**Dataset**
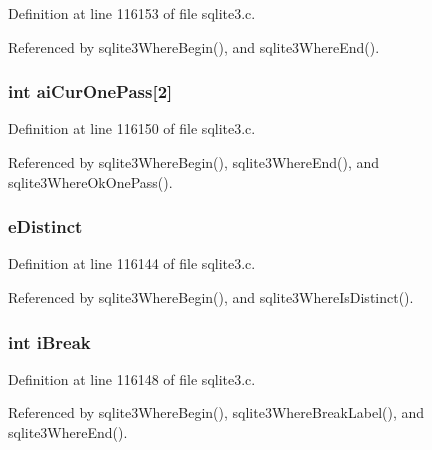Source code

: Definition at line 116153 of file sqlite3.\+c.



Referenced by sqlite3\+Where\+Begin(), and sqlite3\+Where\+End().

\hypertarget{struct_where_info_af78e25c217cb5a4e878c8abcf26cbf74}{}
\subsubsection[{ai\+Cur\+One\+Pass}]{\setlength{\rightskip}{0pt plus 5cm}int ai\+Cur\+One\+Pass\mbox{[}2\mbox{]}}\label{struct_where_info_af78e25c217cb5a4e878c8abcf26cbf74}


Definition at line 116150 of file sqlite3.\+c.



Referenced by sqlite3\+Where\+Begin(), sqlite3\+Where\+End(), and sqlite3\+Where\+Ok\+One\+Pass().

\hypertarget{struct_where_info_afe5ecc400155291a3822ea56569b83e3}{}
\subsubsection[{e\+Distinct}]{ e\+Distinct}\label{struct_where_info_afe5ecc400155291a3822ea56569b83e3}


Definition at line 116144 of file sqlite3.\+c.



Referenced by sqlite3\+Where\+Begin(), and sqlite3\+Where\+Is\+Distinct().

\hypertarget{struct_where_info_a7f3109c33d52f125acf777d385290bc2}{}
\subsubsection[{i\+Break}]{\setlength{\rightskip}{0pt plus 5cm}int i\+Break}\label{struct_where_info_a7f3109c33d52f125acf777d385290bc2}


Definition at line 116148 of file sqlite3.\+c.



Referenced by sqlite3\+Where\+Begin(), sqlite3\+Where\+Break\+Label(), and sqlite3\+Where\+End().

**Task to carry out**
Would you please write out, exactly and with no other lines, the stretch of the listing above from the line containing "sqlite3\+Where\+End(), and sqlite3\+Where\+Ok\+One\+Pass()." through the line containing "Definition at line 116144"?

**Answer**
Referenced by sqlite3\+Where\+Begin(), sqlite3\+Where\+End(), and sqlite3\+Where\+Ok\+One\+Pass().

\hypertarget{struct_where_info_afe5ecc400155291a3822ea56569b83e3}{}
\subsubsection[{e\+Distinct}]{ e\+Distinct}\label{struct_where_info_afe5ecc400155291a3822ea56569b83e3}


Definition at line 116144 of file sqlite3.\+c.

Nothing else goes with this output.